Troubleshooting: why you are missing Twitter mentions#

Cause: you only check notifications#

Fix: add keyword, product, domain, and hashtag searches. Notifications catch direct tags. They do not catch every plain-text reference.

Cause: your brand name is ambiguous#

Fix: use exact phrases, category terms, language filters, and exclusions.

``text "Your Brand" "project management" lang:en -"unrelated meaning" ``

If the name is short, track product names, domain shares, founder names, and competitor comparisons instead of relying on the brand term alone.

Fix: test -filter:links, -filter:retweets, exact phrases, and owned-account exclusions. If removing links hides useful domain shares, keep links in the domain query and remove them only from the brand-name query.

Cause: the team responds too late#

Fix: move from manual search to saved searches, X Pro columns, Slack alerts, email alerts, or a monitoring tool. Timing matters most for support issues, competitor comparisons, creator posts, and buyer-intent threads.

Cause: X-only tracking misses demand elsewhere#

Fix: monitor adjacent communities when your GTM motion depends on peer recommendations. For B2B SaaS, a prospect can ask for recommendations on X, Reddit, Slack, LinkedIn, GitHub, Hacker News, or a niche forum. If the business case is buyer-intent capture, X is one source, not the whole map.

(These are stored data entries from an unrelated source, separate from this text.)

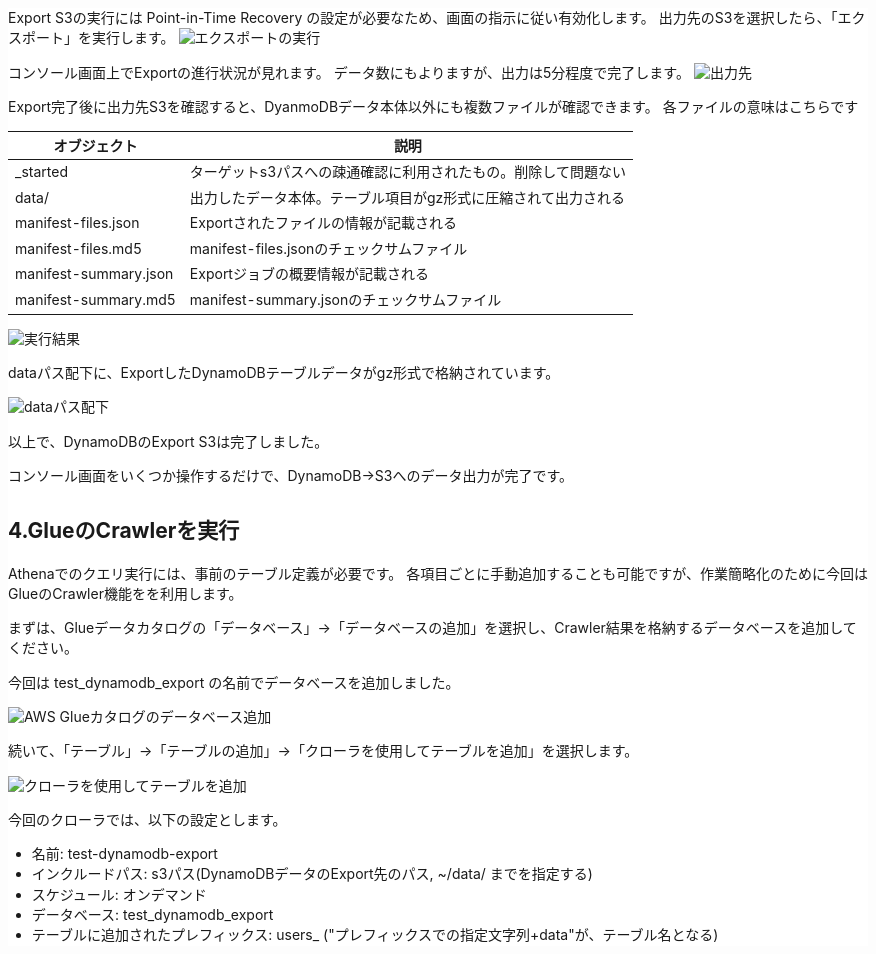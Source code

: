 Export S3の実行には Point-in-Time Recovery の設定が必要なため、画面の指示に従い有効化します。
出力先のS3を選択したら、「エクスポート」を実行します。
![エクスポートの実行](/images/20210403/6-2.png)

コンソール画面上でExportの進行状況が見れます。
データ数にもよりますが、出力は5分程度で完了します。
![出力先](/images/20210403/7.png)

Export完了後に出力先S3を確認すると、DyanmoDBデータ本体以外にも複数ファイルが確認できます。
各ファイルの意味はこちらです

| オブジェクト          	| 説明                                                           	|
|-----------------------	|----------------------------------------------------------------	|
| _started              	| ターゲットs3パスへの疎通確認に利用されたもの。削除して問題ない 	|
| data/                 	| 出力したデータ本体。テーブル項目がgz形式に圧縮されて出力される 	|
| manifest-files.json   	| Exportされたファイルの情報が記載される                         	|
| manifest-files.md5    	| manifest-files.jsonのチェックサムファイル                      	|
| manifest-summary.json 	| Exportジョブの概要情報が記載される                             	|
| manifest-summary.md5  	| manifest-summary.jsonのチェックサムファイル                    	|

![実行結果](/images/20210403/8.png)

dataパス配下に、ExportしたDynamoDBテーブルデータがgz形式で格納されています。

![dataパス配下](/images/20210403/9.png)

以上で、DynamoDBのExport S3は完了しました。

コンソール画面をいくつか操作するだけで、DynamoDB→S3へのデータ出力が完了です。

## 4.GlueのCrawlerを実行

Athenaでのクエリ実行には、事前のテーブル定義が必要です。
各項目ごとに手動追加することも可能ですが、作業簡略化のために今回はGlueのCrawler機能をを利用します。

まずは、Glueデータカタログの「データベース」→「データベースの追加」を選択し、Crawler結果を格納するデータベースを追加してください。

今回は test_dynamodb_export の名前でデータベースを追加しました。

![AWS Glueカタログのデータベース追加](/images/20210403/10.png)

続いて、「テーブル」→「テーブルの追加」→「クローラを使用してテーブルを追加」を選択します。

![クローラを使用してテーブルを追加](/images/20210403/11.png)

今回のクローラでは、以下の設定とします。

- 名前: test-dynamodb-export
- インクルードパス: s3パス(DynamoDBデータのExport先のパス, ~/data/ までを指定する)
- スケジュール: オンデマンド
- データベース: test_dynamodb_export
- テーブルに追加されたプレフィックス: users_ ("プレフィックスでの指定文字列+data"が、テーブル名となる)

Final decision guide: which Twitter mention tracking setup should you use?#

Use notifications plus a weekly @handle review if you only need tagged mentions. This is enough for very low-volume brands and founders who want a basic pulse.

Use saved searches or X Pro columns if you need recurring X-only tracking. Build separate searches for @handle, brand/product/domain terms, campaign hashtags, and competitor comparisons. Assign an owner and review cadence for each.

Use a twitter monitoring tool if missed timing creates business risk. That includes support escalation, reputation risk, competitor switching threads, and buyer-intent posts that need routing to GTM.

For X-only brand monitoring, compare specialist X or social monitoring tools. For broader community-led GTM, CommunityTracker is the fit when the workflow needs X plus Reddit, LinkedIn, Slack, GitHub, Hacker News, and other communities, with intent scoring, Slack/email alerts, share-of-voice tracking, and next-step routing.

Do not choose CT if all you need is a free weekly check of tagged mentions.

It is also not the best fit if your main requirement is enterprise social publishing, customer-care inbox management, broad social reporting, or PR/media intelligence in one suite. In that case, compare Sprout Social, Meltwater-style platforms, or a full social media monitoring software shortlist.

The practical next step: write five queries today.

  1. @yourhandle

  2. "Your Brand" OR "Product Name" OR yourbrand.com

  3. ("Competitor" "alternative") OR ("Competitor" "vs")

  4. #YourCampaign OR "Campaign Name"

  5. ("recommend" OR "looking for" OR "any alternatives") "your category"

Run them manually, label 20 results from each, and decide which ones deserve saved searches, alerts, or a monitoring workflow. That is how mention tracking becomes signal-to-action instead of another tab someone forgets to check.